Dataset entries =

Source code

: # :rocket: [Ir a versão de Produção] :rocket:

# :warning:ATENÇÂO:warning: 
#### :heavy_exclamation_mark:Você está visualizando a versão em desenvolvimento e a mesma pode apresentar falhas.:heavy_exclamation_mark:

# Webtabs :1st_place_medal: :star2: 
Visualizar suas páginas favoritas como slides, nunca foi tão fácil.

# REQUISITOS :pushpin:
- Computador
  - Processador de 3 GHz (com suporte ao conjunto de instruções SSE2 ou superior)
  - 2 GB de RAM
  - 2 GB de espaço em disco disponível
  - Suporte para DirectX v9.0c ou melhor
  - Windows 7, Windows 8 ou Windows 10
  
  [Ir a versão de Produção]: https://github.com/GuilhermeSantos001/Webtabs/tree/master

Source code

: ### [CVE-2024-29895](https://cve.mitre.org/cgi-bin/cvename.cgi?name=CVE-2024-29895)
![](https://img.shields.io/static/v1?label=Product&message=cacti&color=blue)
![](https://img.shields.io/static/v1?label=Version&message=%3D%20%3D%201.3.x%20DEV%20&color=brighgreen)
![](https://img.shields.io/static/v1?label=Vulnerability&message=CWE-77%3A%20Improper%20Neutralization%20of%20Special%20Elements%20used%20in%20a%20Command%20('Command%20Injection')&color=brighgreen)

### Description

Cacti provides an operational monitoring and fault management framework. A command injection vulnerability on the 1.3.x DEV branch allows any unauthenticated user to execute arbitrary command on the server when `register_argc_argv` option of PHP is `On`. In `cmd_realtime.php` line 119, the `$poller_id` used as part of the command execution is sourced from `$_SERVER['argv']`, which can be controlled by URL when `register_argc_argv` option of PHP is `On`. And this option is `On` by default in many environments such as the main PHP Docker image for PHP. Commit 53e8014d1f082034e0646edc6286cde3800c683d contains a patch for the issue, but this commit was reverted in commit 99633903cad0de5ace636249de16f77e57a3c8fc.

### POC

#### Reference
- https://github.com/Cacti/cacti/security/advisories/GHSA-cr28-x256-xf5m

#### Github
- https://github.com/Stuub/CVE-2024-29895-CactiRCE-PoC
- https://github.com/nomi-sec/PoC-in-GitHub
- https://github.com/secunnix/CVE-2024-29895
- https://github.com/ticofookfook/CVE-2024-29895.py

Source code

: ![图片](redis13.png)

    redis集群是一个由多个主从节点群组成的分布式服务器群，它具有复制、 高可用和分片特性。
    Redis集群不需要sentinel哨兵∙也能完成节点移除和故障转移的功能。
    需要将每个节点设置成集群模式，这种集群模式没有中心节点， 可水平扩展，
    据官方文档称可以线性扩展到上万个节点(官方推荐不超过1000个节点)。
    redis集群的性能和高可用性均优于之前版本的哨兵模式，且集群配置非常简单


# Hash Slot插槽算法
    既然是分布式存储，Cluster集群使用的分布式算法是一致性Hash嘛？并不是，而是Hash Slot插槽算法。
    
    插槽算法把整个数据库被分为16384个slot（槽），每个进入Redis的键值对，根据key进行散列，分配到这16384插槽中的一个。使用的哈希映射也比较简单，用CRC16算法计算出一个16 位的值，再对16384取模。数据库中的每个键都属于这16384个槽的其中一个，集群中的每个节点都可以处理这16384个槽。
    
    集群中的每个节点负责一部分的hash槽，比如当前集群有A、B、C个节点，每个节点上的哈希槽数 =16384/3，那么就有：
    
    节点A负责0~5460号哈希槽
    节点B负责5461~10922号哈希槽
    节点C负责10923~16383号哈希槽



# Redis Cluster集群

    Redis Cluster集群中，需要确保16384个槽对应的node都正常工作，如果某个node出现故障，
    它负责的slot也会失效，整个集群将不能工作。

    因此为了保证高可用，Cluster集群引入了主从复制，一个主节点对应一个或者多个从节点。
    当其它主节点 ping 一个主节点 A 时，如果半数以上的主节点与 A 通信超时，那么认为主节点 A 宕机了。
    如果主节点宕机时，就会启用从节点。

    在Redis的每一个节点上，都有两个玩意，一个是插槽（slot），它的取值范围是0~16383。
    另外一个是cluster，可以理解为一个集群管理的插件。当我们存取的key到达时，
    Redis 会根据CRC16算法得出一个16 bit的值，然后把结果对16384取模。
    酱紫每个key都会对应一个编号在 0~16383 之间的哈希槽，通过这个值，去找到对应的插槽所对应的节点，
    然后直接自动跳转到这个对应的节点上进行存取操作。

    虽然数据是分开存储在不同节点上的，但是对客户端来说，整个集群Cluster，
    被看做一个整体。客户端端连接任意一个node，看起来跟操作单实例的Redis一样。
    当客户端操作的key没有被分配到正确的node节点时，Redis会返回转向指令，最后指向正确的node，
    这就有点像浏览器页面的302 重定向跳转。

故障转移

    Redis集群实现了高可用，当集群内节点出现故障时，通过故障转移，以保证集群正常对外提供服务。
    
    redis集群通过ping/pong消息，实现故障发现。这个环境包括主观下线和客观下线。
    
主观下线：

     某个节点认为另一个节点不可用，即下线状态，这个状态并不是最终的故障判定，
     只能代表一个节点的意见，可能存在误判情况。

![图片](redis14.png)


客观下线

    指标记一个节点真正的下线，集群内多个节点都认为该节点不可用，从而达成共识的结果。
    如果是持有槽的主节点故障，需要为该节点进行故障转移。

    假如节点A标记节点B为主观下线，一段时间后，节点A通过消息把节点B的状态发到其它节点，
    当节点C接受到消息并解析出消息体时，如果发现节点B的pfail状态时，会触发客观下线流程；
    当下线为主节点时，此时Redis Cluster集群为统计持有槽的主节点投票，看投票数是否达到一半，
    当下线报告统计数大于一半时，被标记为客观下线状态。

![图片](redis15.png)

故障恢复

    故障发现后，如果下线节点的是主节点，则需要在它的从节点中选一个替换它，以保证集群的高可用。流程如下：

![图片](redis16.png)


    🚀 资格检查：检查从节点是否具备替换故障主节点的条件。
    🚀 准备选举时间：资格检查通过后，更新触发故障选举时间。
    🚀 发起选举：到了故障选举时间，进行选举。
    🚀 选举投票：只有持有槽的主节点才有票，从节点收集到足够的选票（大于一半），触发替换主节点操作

AIM OF THE EXERCISE = The lines running from the start of the data through the one that contains "### Description" should be reproduced exactly, and only those.

ANSWER TO THE PROBLEM =
Source code

: # :rocket: [Ir a versão de Produção] :rocket:

# :warning:ATENÇÂO:warning: 
#### :heavy_exclamation_mark:Você está visualizando a versão em desenvolvimento e a mesma pode apresentar falhas.:heavy_exclamation_mark:

# Webtabs :1st_place_medal: :star2: 
Visualizar suas páginas favoritas como slides, nunca foi tão fácil.

# REQUISITOS :pushpin:
- Computador
  - Processador de 3 GHz (com suporte ao conjunto de instruções SSE2 ou superior)
  - 2 GB de RAM
  - 2 GB de espaço em disco disponível
  - Suporte para DirectX v9.0c ou melhor
  - Windows 7, Windows 8 ou Windows 10
  
  [Ir a versão de Produção]: https://github.com/GuilhermeSantos001/Webtabs/tree/master

Source code

: ### [CVE-2024-29895](https://cve.mitre.org/cgi-bin/cvename.cgi?name=CVE-2024-29895)
![](https://img.shields.io/static/v1?label=Product&message=cacti&color=blue)
![](https://img.shields.io/static/v1?label=Version&message=%3D%20%3D%201.3.x%20DEV%20&color=brighgreen)
![](https://img.shields.io/static/v1?label=Vulnerability&message=CWE-77%3A%20Improper%20Neutralization%20of%20Special%20Elements%20used%20in%20a%20Command%20('Command%20Injection')&color=brighgreen)

### Description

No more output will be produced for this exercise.